_EXERCISE DESCRIPTION_. For each line in the data below that has the word "獨전문지", copy that line.

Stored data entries
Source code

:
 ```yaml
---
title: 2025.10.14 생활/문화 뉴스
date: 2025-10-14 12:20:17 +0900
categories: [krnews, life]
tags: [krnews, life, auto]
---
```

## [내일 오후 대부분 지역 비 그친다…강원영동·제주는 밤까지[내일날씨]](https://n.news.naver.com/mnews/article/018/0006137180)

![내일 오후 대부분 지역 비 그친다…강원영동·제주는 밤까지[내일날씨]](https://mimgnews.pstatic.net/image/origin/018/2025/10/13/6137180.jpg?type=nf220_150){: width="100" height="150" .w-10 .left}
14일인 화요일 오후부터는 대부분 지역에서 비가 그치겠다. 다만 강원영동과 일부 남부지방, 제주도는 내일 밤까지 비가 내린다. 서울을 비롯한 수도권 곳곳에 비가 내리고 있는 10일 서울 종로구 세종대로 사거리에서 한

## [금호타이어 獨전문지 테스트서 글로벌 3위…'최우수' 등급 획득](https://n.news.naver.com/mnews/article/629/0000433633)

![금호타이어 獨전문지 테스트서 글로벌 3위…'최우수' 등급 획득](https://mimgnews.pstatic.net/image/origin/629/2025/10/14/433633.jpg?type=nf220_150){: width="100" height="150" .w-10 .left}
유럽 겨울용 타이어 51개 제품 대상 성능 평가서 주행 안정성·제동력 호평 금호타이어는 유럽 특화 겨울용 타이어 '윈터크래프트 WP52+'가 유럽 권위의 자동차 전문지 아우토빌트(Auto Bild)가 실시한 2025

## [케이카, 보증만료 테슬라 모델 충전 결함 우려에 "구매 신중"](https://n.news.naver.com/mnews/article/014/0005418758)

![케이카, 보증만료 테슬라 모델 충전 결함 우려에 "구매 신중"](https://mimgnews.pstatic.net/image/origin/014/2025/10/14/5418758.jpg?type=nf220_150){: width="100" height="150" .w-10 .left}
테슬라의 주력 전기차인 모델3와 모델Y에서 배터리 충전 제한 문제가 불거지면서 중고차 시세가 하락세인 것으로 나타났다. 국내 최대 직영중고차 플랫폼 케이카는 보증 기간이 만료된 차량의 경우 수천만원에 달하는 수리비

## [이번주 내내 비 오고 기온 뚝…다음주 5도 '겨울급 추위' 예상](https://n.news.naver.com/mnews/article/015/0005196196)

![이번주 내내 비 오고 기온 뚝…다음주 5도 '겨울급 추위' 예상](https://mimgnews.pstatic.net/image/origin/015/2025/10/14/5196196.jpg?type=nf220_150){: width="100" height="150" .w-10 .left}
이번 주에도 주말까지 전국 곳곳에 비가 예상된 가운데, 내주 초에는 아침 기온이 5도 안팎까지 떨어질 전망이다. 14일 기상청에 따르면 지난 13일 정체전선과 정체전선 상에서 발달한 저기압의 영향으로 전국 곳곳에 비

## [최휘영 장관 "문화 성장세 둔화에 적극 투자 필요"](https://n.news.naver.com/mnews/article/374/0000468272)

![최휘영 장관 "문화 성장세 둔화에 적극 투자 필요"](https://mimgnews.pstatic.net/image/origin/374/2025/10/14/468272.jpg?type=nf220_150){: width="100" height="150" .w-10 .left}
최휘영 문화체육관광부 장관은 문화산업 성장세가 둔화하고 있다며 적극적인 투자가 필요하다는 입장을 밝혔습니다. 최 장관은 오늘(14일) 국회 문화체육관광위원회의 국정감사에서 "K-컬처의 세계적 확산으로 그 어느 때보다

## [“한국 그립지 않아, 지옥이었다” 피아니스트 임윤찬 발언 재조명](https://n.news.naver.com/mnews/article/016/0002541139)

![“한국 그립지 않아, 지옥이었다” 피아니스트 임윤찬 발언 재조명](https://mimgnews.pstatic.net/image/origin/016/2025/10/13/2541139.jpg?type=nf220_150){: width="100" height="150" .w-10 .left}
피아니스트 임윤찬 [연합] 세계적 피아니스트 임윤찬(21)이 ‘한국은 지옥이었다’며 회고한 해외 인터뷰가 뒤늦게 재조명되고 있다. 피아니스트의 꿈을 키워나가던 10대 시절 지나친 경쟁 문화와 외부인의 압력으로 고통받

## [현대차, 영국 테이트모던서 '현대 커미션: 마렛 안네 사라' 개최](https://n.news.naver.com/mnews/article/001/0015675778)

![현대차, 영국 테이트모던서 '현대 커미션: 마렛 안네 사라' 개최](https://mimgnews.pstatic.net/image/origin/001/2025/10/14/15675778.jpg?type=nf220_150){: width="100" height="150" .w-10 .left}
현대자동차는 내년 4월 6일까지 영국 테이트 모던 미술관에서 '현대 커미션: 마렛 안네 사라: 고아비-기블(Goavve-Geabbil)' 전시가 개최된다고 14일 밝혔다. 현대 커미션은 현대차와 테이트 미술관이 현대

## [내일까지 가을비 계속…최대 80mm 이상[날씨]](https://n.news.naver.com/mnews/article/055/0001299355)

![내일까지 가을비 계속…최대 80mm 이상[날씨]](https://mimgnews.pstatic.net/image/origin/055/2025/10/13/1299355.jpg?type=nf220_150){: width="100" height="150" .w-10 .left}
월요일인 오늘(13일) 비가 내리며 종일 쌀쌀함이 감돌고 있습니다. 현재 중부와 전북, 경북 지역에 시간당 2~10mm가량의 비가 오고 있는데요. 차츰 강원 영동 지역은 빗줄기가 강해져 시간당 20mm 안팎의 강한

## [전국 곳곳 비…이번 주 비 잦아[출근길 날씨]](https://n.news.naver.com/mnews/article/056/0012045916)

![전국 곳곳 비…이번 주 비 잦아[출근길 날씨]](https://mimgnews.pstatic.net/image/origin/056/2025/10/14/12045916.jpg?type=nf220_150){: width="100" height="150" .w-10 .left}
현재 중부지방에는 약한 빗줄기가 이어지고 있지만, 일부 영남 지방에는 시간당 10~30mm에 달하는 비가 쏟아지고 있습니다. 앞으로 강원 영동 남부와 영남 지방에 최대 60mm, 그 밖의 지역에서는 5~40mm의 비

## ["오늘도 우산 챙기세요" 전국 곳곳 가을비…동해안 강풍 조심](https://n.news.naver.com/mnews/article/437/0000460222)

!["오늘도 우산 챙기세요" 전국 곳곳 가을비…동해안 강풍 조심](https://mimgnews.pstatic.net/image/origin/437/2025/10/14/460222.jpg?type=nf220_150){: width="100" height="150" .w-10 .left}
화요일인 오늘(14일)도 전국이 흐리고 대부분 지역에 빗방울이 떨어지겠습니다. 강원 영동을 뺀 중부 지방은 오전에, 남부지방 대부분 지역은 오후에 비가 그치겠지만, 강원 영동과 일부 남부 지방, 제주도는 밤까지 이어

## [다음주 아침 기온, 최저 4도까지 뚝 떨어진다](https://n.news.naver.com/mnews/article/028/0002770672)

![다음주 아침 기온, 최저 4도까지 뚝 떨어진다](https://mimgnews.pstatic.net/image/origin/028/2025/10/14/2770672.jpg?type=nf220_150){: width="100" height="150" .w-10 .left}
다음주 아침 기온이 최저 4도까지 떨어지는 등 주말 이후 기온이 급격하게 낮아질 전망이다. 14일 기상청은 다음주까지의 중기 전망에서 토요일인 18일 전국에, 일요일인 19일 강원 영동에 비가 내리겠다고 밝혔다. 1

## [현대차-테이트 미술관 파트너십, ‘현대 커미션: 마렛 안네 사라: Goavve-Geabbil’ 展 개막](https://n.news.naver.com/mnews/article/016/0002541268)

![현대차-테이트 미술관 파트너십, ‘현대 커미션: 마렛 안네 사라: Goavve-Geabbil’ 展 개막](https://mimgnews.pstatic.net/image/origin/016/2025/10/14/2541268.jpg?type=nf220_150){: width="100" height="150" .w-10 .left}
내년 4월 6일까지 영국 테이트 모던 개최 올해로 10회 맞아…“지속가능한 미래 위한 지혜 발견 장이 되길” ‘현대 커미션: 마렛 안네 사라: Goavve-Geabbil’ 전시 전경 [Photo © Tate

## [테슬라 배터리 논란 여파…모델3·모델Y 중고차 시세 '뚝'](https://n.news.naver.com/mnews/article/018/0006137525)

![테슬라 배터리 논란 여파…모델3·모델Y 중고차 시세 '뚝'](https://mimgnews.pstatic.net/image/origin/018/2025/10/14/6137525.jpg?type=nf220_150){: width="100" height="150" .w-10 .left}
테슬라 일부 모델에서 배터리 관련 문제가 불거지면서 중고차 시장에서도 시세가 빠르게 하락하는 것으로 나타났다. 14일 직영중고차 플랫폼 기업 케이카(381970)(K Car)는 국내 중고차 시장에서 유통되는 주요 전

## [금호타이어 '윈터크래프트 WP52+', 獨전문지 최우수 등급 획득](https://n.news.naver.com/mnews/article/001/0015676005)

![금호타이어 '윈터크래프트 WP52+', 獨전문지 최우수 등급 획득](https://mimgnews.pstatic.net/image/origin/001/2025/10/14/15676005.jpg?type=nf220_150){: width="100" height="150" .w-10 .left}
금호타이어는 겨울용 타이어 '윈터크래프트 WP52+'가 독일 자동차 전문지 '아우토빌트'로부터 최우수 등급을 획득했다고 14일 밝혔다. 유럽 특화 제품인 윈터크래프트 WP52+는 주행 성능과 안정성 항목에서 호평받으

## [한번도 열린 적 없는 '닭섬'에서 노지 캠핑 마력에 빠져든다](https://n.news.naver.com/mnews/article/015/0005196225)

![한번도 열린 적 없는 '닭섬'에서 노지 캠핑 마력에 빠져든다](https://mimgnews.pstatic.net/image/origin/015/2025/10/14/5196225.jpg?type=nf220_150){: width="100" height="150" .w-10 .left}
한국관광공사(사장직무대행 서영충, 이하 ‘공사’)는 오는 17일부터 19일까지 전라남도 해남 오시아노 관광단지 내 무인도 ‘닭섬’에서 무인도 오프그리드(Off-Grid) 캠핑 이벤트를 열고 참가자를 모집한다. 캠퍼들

_WRITTEN RESPONSE_.
## [금호타이어 獨전문지 테스트서 글로벌 3위…'최우수' 등급 획득](https://n.news.naver.com/mnews/article/629/0000433633)
![금호타이어 獨전문지 테스트서 글로벌 3위…'최우수' 등급 획득](https://mimgnews.pstatic.net/image/origin/629/2025/10/14/433633.jpg?type=nf220_150){: width="100" height="150" .w-10 .left}
## [금호타이어 '윈터크래프트 WP52+', 獨전문지 최우수 등급 획득](https://n.news.naver.com/mnews/article/001/0015676005)
![금호타이어 '윈터크래프트 WP52+', 獨전문지 최우수 등급 획득](https://mimgnews.pstatic.net/image/origin/001/2025/10/14/15676005.jpg?type=nf220_150){: width="100" height="150" .w-10 .left}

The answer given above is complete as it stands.